When the details of the second generation GR86 & BRZ were revealed, we felt that the first-generation had proved its perfection. Of course, development costs would have been strongly limited and resources may have been insufficient for major modifications. Nevertheless, the development engineers of the second generation made effective modifications to increase its potential and finish it. This was only possible because the framework of the first generation had been completed. The man responsible for the development and design of the first generation was Mr. Hiromi Tamou. Coming from a body design background, he was probably the most suitable person for the role.

“I think I just happened to be lucky. I was able to work on a car like this, which I think probably every engineer would have wanted to do. In that sense, I am also grateful to the company.”

The interview began with a soft and gentle impression, unlike the stiff image I had heard from the engineers on the Toyota side. Of course, 12 years ago he was 12 years younger and seemed more intense. Let’s start with his involvement with the first generation. How long were you involved with the BRZ after its launch?

“I had moved to the advanced development department, but I was also looking at the BRZ for a while. I also had discussions with Mr. Tada about what to do next. We also talked about what we were going to do next. I also received offers to take part in events, but I turned them all down. I’m not very good at public speaking…”

“We did everything we could within the basic package”

Is the fact that engineers from the Toyota side initially appeared on various occasions, while the Subaru side was overshadowed, partly because Mr. Tamou did not appear in the public eye? How did he feel about the subsequent evolution of the first generation?

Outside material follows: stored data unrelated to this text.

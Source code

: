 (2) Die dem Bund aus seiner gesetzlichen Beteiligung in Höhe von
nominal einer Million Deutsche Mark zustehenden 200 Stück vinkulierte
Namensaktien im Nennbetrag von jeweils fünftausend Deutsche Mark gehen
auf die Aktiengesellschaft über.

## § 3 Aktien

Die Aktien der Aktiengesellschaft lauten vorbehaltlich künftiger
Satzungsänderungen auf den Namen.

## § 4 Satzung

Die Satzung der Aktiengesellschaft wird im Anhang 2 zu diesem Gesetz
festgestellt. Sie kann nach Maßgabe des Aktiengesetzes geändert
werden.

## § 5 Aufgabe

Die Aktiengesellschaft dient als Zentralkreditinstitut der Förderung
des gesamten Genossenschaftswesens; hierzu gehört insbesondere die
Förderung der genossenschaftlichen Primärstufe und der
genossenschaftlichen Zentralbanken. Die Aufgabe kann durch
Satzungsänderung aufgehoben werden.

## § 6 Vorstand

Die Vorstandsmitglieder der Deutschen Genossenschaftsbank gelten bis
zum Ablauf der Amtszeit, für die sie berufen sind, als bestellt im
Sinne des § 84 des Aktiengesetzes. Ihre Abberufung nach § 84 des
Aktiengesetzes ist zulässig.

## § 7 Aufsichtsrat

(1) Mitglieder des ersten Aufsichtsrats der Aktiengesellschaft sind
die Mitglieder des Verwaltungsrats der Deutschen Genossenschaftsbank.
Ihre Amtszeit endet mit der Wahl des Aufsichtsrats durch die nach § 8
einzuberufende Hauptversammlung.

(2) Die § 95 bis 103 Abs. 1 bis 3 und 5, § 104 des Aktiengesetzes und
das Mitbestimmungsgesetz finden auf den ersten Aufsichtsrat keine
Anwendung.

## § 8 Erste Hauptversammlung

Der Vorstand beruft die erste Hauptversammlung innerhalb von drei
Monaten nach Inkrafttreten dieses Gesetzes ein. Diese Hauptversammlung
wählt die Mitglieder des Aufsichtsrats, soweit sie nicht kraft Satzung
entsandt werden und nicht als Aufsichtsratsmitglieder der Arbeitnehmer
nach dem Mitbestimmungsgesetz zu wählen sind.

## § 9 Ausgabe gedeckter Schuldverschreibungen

“Even when I was still in charge, there was a lot of talk about making it more powerful, or making it faster, or making it have a lower center of gravity. Some people around us wanted to add a turbo, but we couldn’t because there wasn’t enough space, and the center of gravity was at its limit, so it was impossible. In that sense, I think it was good that we increased the engine displacement in the new model. There were things like reinforcing the body a little during the evolutionary process, but we had done everything we could within the basic package and layout. That’s why I think my successor was in trouble.”

The distance between the 86 and BRZ changed as the first generation was steadily matured through annual improvements. Specifically, the 86’s suspension settings became closer to those of the BRZ, with the BRZ side getting a taste for things like EPS control and steering dampers, and in the later years, the driving character became much closer.

“There were parts where the knowledge from Toyota was put to good use”

“In many areas, there were parts that would have been better if Toyota had done it, and there were also some small details that we could see because it was Toyota. So it’s a mutual thing. The 86 indeed seems to have come closer to the BRZ in the more obvious areas such as suspension settings, but there were also areas where Toyota’s knowledge and expertise were used more on the inside, for example in the control. I think that was the value of the joint development.”

What is your view of the new BRZ?

“First of all, the engine displacement has been increased, making the car very easy to drive. The body rigidity has also been improved, so I think the car has evolved into a car that can be driven comfortably in a variety of situations. After all, there are things you can’t understand until you put it on the market. There are things you can’t see on the test track alone. You need a road to live on. I have the impression that the parts that came to light from this have been incorporated into the new model change.